Thinking is hard but necessary

According to a recent report, 38 percent of people taking the official test for United States citizenship failed to pass the examination.

The test is one of the requirements for citizenship. It deals with such subjects as American history, rights and responsibilities, civics, and systems of government.

What to do with these failures? Send them back where they came from?!

Not so fast. These 38 percent of test-takers are already American citizens. The test was done as part of a Newsweek magazine poll. Although nothing new, the results were discouraging at this time.

More people know the names of contestants on "American Idol" than members of the cabinet, just as decades ago when more could name members of The Beatles than justices of the Supreme Court.

The annual variance in civic knowledge since World War II has averaged out to slightly less than 1 percent, according to a study done by the Annenberg School for Communication.

It may not be news, but it is troubling at a time when reality is being defined more and more by reality television show.

If ignorance is not increasing, the current level is hardly comforting in increasing globalization when it is important to understand how a tsunami in Japan will affect a local car dealer or revolution in a Mideast country affects the security of the United States.
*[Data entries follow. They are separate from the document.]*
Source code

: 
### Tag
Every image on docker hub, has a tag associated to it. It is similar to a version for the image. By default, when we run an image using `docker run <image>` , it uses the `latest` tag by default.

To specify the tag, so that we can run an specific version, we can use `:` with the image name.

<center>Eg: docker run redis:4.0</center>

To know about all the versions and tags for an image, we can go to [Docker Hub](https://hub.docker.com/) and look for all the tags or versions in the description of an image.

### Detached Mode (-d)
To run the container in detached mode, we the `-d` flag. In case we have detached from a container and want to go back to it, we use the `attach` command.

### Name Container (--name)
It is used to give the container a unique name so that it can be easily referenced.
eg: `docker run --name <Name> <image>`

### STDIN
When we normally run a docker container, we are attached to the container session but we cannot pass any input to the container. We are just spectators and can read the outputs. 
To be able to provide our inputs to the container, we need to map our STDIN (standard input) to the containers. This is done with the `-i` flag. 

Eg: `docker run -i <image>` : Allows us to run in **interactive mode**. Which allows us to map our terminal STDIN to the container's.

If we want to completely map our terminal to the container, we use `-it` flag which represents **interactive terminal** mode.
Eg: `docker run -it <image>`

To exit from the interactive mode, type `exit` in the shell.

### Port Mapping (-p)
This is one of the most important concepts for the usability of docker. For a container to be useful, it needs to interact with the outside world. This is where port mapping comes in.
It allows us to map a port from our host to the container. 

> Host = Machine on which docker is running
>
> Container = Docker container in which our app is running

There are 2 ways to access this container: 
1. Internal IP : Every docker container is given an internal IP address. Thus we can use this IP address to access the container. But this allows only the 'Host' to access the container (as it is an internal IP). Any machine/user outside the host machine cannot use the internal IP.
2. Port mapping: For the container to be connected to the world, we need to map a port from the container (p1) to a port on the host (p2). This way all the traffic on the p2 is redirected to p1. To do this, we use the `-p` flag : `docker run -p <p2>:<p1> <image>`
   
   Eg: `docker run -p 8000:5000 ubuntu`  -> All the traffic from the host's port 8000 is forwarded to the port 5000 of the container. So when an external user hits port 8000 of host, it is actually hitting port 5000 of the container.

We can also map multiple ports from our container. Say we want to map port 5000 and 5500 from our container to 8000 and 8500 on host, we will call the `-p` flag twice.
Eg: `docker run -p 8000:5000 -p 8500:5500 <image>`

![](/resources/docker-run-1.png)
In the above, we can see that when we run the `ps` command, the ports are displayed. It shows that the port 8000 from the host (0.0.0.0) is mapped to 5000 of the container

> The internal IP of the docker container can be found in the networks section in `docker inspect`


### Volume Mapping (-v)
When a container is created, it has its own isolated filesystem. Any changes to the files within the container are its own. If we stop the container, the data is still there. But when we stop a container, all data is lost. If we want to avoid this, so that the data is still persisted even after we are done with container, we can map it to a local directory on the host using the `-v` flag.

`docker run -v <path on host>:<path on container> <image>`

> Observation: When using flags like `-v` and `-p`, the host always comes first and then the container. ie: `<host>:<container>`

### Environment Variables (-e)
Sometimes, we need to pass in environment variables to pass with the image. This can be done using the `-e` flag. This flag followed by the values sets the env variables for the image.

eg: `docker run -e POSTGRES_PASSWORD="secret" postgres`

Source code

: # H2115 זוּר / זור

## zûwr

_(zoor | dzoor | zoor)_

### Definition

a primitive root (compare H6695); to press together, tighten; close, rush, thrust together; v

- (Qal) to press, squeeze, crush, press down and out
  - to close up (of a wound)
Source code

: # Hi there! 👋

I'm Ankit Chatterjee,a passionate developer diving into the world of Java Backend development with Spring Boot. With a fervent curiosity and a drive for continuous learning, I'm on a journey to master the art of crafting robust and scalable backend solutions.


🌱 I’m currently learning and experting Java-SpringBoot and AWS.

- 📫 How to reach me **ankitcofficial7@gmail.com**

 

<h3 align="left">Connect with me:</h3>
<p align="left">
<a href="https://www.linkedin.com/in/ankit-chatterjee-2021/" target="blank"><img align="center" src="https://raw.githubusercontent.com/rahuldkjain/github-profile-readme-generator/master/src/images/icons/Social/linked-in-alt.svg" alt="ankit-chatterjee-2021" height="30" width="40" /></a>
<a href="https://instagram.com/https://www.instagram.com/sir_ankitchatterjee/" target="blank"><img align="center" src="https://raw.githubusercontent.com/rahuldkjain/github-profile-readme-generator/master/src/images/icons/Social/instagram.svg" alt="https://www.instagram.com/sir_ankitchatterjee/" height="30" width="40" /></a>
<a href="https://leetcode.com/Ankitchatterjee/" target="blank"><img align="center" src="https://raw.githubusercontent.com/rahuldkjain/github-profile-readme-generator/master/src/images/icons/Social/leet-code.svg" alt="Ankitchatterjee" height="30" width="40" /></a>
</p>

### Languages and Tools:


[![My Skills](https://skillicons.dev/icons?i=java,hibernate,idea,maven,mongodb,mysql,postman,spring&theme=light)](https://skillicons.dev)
Thinking is difficult as evidenced by a recent change by the Vatican in the requirements to earn a bachelor’s degree in philosophy. The new requirement adds one more year, requiring three years of philosophy studies to obtain an ecclesiastical bachelor’s degree in philosophy.

The reason? The world is a more difficult thing to understand with a culture that increasingly believes there is no such a thing as permanent, objective truth.

"In fact, there is often mistrust in the capacity of human intelligence to arrive at objective and universal truth — a truth by which people can give direction to their lives," said the Vatican agency.

Not being able to come up with facts is not as serious as the lack of ability to take unorganized, unexamined facts and use them to reach an understanding or comprehension.

That is why "we are drowning in information but starved for knowledge," John Naisbitt wrote in Megatrends.

It is better to know why our faith teaches as it does about such things as human rights and dignity than facts by rote. That is the difference between the question-and-answer Baltimore Catechism and the Catechism of the Catholic Church. The former provided facts, dutifully memorized. The latter is an integrated presentation of the meaning of our faith.

Much of philosophy is connecting the dots, identifying the nature of things and relating them to one another in the quest for truth.

On one hand, it takes three years of study to be a thinker. On the other, anybody with a credit card and a way to get to the big-box store to buy a computer can be a "thinker" and post on a blog.

We need more philosophers and fewer bloggers to find that truth that gives direction to our lives.

Kent, now retired, was editor of archdiocesan newspapers in Omaha and Seattle.